Task to complete
Gather each line containing the string "compose" from these entries.

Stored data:
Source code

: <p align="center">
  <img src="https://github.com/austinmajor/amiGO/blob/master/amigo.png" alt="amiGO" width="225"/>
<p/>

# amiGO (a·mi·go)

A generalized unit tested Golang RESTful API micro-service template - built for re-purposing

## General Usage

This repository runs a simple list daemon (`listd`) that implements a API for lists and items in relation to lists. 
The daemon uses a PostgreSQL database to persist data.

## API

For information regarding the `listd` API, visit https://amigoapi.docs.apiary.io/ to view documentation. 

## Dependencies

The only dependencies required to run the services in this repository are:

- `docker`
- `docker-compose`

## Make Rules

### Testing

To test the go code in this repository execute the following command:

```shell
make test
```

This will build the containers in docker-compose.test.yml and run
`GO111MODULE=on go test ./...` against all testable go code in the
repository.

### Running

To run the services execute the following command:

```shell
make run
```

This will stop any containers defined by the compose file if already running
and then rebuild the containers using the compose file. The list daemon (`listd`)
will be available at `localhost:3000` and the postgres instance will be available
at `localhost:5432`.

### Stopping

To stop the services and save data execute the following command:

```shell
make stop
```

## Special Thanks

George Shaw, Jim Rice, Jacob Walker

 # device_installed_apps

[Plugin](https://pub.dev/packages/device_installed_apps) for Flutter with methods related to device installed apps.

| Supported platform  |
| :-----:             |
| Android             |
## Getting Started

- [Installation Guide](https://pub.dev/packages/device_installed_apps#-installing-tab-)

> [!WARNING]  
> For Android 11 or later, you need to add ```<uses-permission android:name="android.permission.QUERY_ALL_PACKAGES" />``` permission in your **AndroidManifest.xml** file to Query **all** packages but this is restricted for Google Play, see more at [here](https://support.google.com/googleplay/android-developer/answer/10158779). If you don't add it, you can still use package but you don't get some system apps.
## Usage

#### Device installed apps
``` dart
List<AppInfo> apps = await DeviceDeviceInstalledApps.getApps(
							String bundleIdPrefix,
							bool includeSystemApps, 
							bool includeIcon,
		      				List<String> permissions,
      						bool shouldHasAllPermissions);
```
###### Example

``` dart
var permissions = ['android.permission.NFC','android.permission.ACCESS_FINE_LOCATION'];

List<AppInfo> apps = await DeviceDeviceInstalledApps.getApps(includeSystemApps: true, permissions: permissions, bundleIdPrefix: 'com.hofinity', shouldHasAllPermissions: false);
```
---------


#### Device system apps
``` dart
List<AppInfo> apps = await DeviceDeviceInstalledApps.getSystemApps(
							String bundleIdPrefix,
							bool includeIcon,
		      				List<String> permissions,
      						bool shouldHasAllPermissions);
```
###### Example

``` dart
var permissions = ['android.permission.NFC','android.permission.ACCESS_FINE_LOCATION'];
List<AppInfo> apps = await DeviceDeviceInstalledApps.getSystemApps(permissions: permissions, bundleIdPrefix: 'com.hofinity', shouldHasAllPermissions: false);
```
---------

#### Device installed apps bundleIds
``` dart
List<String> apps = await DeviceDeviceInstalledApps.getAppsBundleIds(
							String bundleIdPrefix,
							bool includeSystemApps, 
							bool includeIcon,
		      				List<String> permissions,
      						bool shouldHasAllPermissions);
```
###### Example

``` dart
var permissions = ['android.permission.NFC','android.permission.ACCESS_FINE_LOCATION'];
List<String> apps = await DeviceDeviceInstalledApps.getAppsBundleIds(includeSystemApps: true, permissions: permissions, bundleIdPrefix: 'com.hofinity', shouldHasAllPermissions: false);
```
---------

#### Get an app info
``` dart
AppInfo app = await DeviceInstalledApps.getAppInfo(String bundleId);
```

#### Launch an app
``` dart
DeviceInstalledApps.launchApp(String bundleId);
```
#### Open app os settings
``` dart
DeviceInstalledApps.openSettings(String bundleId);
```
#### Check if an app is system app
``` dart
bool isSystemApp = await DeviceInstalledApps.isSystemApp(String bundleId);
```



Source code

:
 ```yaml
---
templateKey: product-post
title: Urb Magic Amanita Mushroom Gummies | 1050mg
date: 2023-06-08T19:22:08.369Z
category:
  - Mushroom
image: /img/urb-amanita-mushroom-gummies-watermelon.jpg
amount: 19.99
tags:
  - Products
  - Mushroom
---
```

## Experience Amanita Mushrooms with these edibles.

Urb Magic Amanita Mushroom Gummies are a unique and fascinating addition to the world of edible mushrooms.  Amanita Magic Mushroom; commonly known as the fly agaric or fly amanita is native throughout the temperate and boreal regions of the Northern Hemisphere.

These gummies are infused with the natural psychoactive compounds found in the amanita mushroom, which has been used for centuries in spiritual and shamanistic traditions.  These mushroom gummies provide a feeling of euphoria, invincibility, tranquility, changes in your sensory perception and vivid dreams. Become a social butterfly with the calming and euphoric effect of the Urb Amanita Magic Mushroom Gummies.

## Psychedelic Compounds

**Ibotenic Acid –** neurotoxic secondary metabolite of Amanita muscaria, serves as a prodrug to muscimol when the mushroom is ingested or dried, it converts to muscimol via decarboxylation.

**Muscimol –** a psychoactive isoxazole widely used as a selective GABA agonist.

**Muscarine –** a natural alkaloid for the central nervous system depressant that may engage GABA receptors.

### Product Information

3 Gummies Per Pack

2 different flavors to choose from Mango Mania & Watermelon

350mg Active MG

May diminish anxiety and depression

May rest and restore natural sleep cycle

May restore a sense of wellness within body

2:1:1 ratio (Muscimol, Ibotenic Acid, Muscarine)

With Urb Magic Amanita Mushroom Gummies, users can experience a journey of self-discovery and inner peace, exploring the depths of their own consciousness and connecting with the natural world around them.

Response area
- `docker-compose`
This will build the containers in docker-compose.test.yml and run
This will stop any containers defined by the compose file if already running
and then rebuild the containers using the compose file. The list daemon (`listd`)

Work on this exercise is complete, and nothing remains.